CRITICAL MASS OF H₂O TO ACHIEVE STATED EROSION
SUBSTRATE	EROSION (mg/cm₂)	Mass of H₂O (kg/cm₂) at Pressure (ksi)
		30	32	40	41	44	50	52
MAR M 509	4.5		5.4		2.3*			0.7
	45		>12		12.4*			5.0

RENE 80
Solution Anneal 4 hrs. (2200°F)	4.5	1.6	0.9
Solution Anneal 4 hrs. (2200°F)	45	5.4	2.5

IN-718
Solution Anneal 1 hr. (1750°F)	4.5	>2	1.3	0.8
Solution Anneal 1 hr. (1750°F)	45	>>2	>2	2.2

IN-718
Solution Anneal 1 hr./1750°F w/ grit blast	4.5	1.5	0.8	0.45
Solution Anneal 1 hr./1750°F w/ grit blast	45	>>2	2.55*	1.75

IN-718
Aged	4.5	>>2		2.1			1.3

STEELS
Rockwell C
40	4.5	1.8
Rockwell C 40	45	3.6
Rockwell C 50	4.5	2.0
Rockwell C 50	45	5.8
Rockwell C 60	4.5	4.2
Rockwell C 60	45	>>12

While the above description has been based upon the use of water as the jet erosion source, those skilled in the art will realize that other pure liquids can be appropriately substituted.

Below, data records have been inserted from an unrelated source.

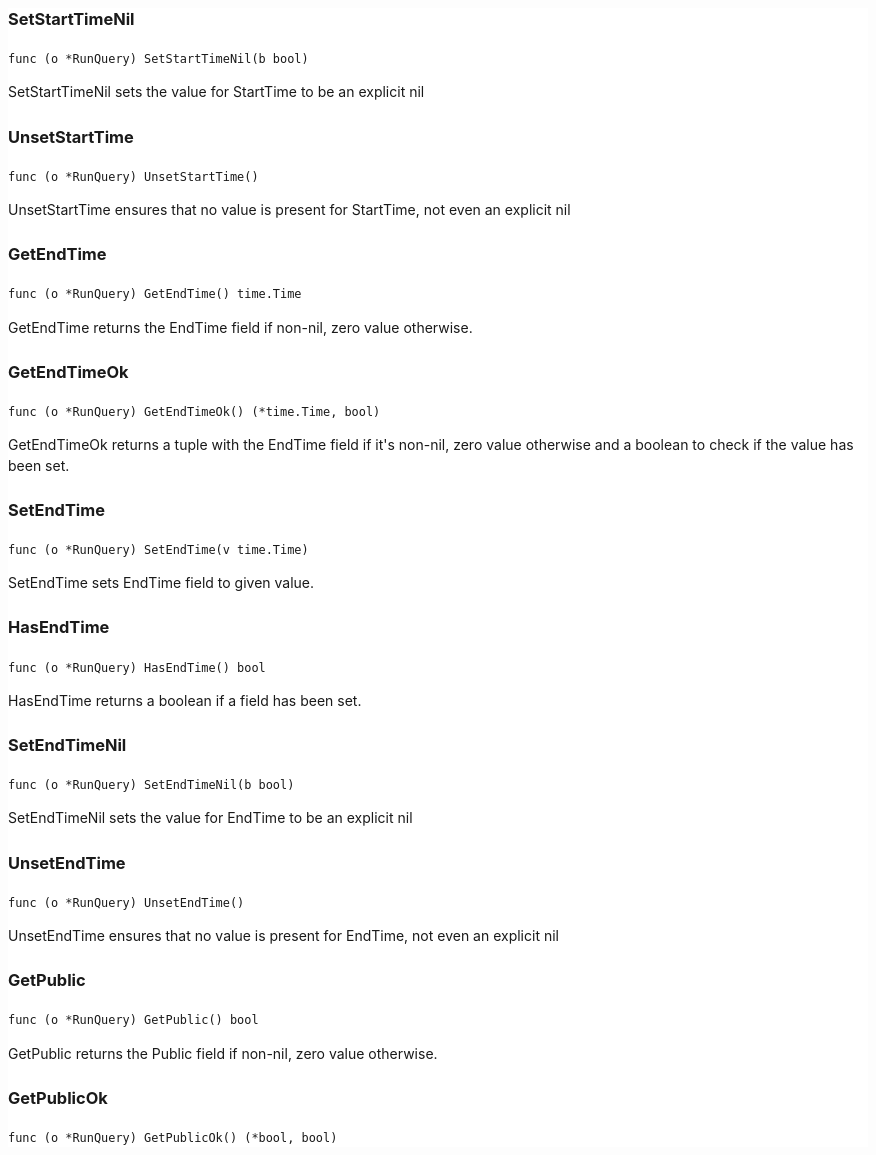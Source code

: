 ### SetStartTimeNil

`func (o *RunQuery) SetStartTimeNil(b bool)`

 SetStartTimeNil sets the value for StartTime to be an explicit nil

### UnsetStartTime
`func (o *RunQuery) UnsetStartTime()`

UnsetStartTime ensures that no value is present for StartTime, not even an explicit nil
### GetEndTime

`func (o *RunQuery) GetEndTime() time.Time`

GetEndTime returns the EndTime field if non-nil, zero value otherwise.

### GetEndTimeOk

`func (o *RunQuery) GetEndTimeOk() (*time.Time, bool)`

GetEndTimeOk returns a tuple with the EndTime field if it's non-nil, zero value otherwise
and a boolean to check if the value has been set.

### SetEndTime

`func (o *RunQuery) SetEndTime(v time.Time)`

SetEndTime sets EndTime field to given value.

### HasEndTime

`func (o *RunQuery) HasEndTime() bool`

HasEndTime returns a boolean if a field has been set.

### SetEndTimeNil

`func (o *RunQuery) SetEndTimeNil(b bool)`

 SetEndTimeNil sets the value for EndTime to be an explicit nil

### UnsetEndTime
`func (o *RunQuery) UnsetEndTime()`

UnsetEndTime ensures that no value is present for EndTime, not even an explicit nil
### GetPublic

`func (o *RunQuery) GetPublic() bool`

GetPublic returns the Public field if non-nil, zero value otherwise.

### GetPublicOk

`func (o *RunQuery) GetPublicOk() (*bool, bool)`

Such liquids are ethylene glycol, high density alcohols, polywater, etc.
It should be understood that the foregoing description is only illustrative of the invention. Various alternatives and modifications can be devised by those skilled in the art without departing from the invention. Accordingly, the present invention is intended to embrace all such alternatives, modifications and variances which fall within the scope of the appended claims.

Claims

A method for roughening a surface of a substrate, said method comprising the steps of:
a. providing a pre-roughening by a blast of grit across the surface of the substrate;

b. providing a liquid jet of at least 28 ksi pressure; and

c. moving said liquid jet across said surface of said substrate at a rate so as to deliver the liquid to said surface in a range on amounts between 0.7 kg/cm² and 5.5kg/cm².
The method of claim 1 wherein the following step is added:
a. depositing a layer of metallic, ceramic, or cermet material upon said surface using a thermal spray coating device.
The method of claim 1, wherein the jet pressure and the amount of liquid delivered to said surface is adjusted to roughen said surface to within a range of 50 - 500 microinches.
The method of claim 1, wherein the jet pressure and the amount of liquid delivered to said surface are adjusted to erode said surface to a thickness loss not exceeding 2.0 mils.
The method recited in claim 1, wherein said substrate is a superalloy selected from the group consisting of nickel based alloys, cobalt based alloys, iron based alloys, and titanium based alloys.
The method of claim 1, wherein said liquid jet comprises a flow of liquid selected from the group consisting of water, ethylene glycol, alcohols and polywater.
The method of Claim 2, wherein the thermal coating spray device is selected from the group consisting of plasma spray, detonation gun, high velocity oxy-fuel, and high velocity impact fusion.